** What you have to do **
Scan the data, and whenever a line contains "simeq", copy it.

** Information supplied **
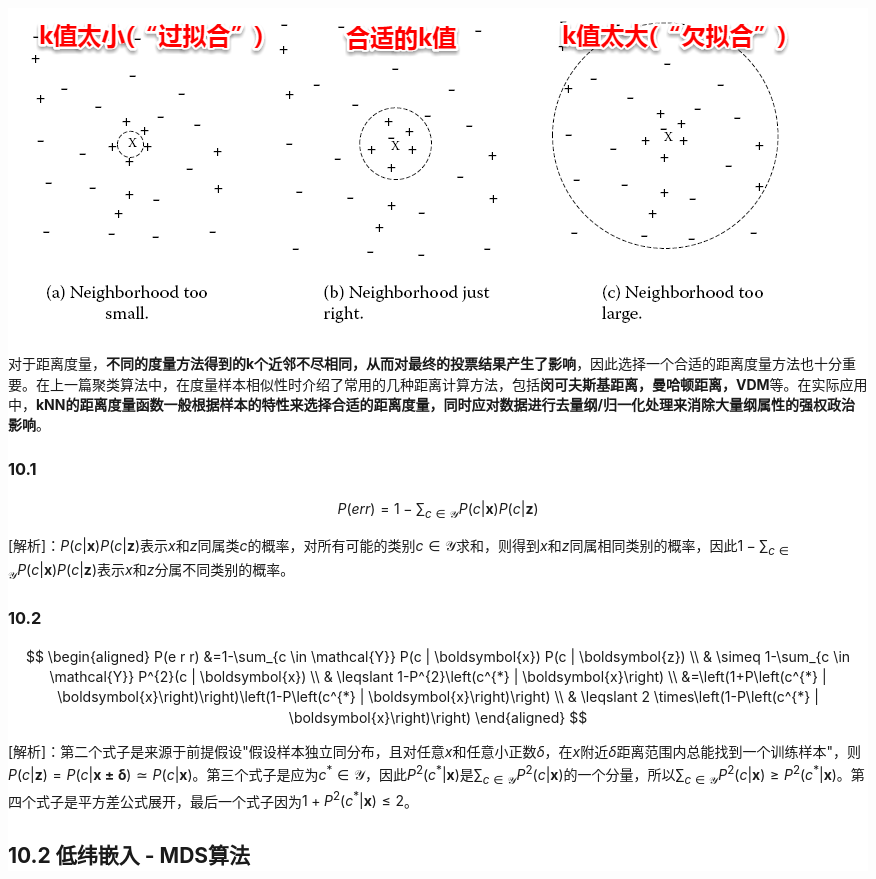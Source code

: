 ![2.png](media\Chapter10_降维与度量学习\5bc851a47db9a.png)

对于距离度量，**不同的度量方法得到的k个近邻不尽相同，从而对最终的投票结果产生了影响**，因此选择一个合适的距离度量方法也十分重要。在上一篇聚类算法中，在度量样本相似性时介绍了常用的几种距离计算方法，包括**闵可夫斯基距离，曼哈顿距离，VDM**等。在实际应用中，**kNN的距离度量函数一般根据样本的特性来选择合适的距离度量，同时应对数据进行去量纲/归一化处理来消除大量纲属性的强权政治影响**。

### 10.1

$$
P(e r r)=1-\sum_{c \in \mathcal{Y}} P(c | \boldsymbol{x}) P(c | \boldsymbol{z})
$$

[解析]：$P(c | \boldsymbol{x}) P(c | \boldsymbol{z})$表示$x$和$z$同属类$c$的概率，对所有可能的类别$c\in\mathcal{Y}$求和，则得到$x$和$z$同属相同类别的概率，因此$1-\sum_{c \in \mathcal{Y}} P(c | \boldsymbol{x}) P(c | \boldsymbol{z})$表示$x$和$z$分属不同类别的概率。

### 10.2

$$
\begin{aligned}
P(e r r) &=1-\sum_{c \in \mathcal{Y}} P(c | \boldsymbol{x}) P(c | \boldsymbol{z}) \\
& \simeq 1-\sum_{c \in \mathcal{Y}} P^{2}(c | \boldsymbol{x}) \\
& \leqslant 1-P^{2}\left(c^{*} | \boldsymbol{x}\right) \\
&=\left(1+P\left(c^{*} | \boldsymbol{x}\right)\right)\left(1-P\left(c^{*} | \boldsymbol{x}\right)\right) \\
& \leqslant 2 \times\left(1-P\left(c^{*} | \boldsymbol{x}\right)\right)
\end{aligned}
$$

[解析]：第二个式子是来源于前提假设"假设样本独立同分布，且对任意$x$和任意小正数$\delta$，在$x$附近$\delta$距离范围内总能找到一个训练样本"，则$P(c | \boldsymbol{z}) = P(c | \boldsymbol{x\pm\delta})\simeq P(c|\boldsymbol{x})$。第三个式子是应为$c^{*}\in\mathcal{Y}$，因此$P^{2}\left(c^{*} | \boldsymbol{x}\right)$是$\sum_{c \in \mathcal{Y}} P^{2}(c | \boldsymbol{x})$的一个分量，所以$\sum_{c \in \mathcal{Y}} P^{2}(c | \boldsymbol{x}) \geqslant P^{2}\left(c^{*} | \boldsymbol{x}\right)$。第四个式子是平方差公式展开，最后一个式子因为$1 + P^{2}\left(c^{*} | \boldsymbol{x}\right)\leqslant 2$。

## **10.2 低纬嵌入 - MDS算法**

** Response area **
& \simeq 1-\sum_{c \in \mathcal{Y}} P^{2}(c | \boldsymbol{x}) \\
[解析]：第二个式子是来源于前提假设"假设样本独立同分布，且对任意$x$和任意小正数$\delta$，在$x$附近$\delta$距离范围内总能找到一个训练样本"，则$P(c | \boldsymbol{z}) = P(c | \boldsymbol{x\pm\delta})\simeq P(c|\boldsymbol{x})$。第三个式子是应为$c^{*}\in\mathcal{Y}$，因此$P^{2}\left(c^{*} | \boldsymbol{x}\right)$是$\sum_{c \in \mathcal{Y}} P^{2}(c | \boldsymbol{x})$的一个分量，所以$\sum_{c \in \mathcal{Y}} P^{2}(c | \boldsymbol{x}) \geqslant P^{2}\left(c^{*} | \boldsymbol{x}\right)$。第四个式子是平方差公式展开，最后一个式子因为$1 + P^{2}\left(c^{*} | \boldsymbol{x}\right)\leqslant 2$。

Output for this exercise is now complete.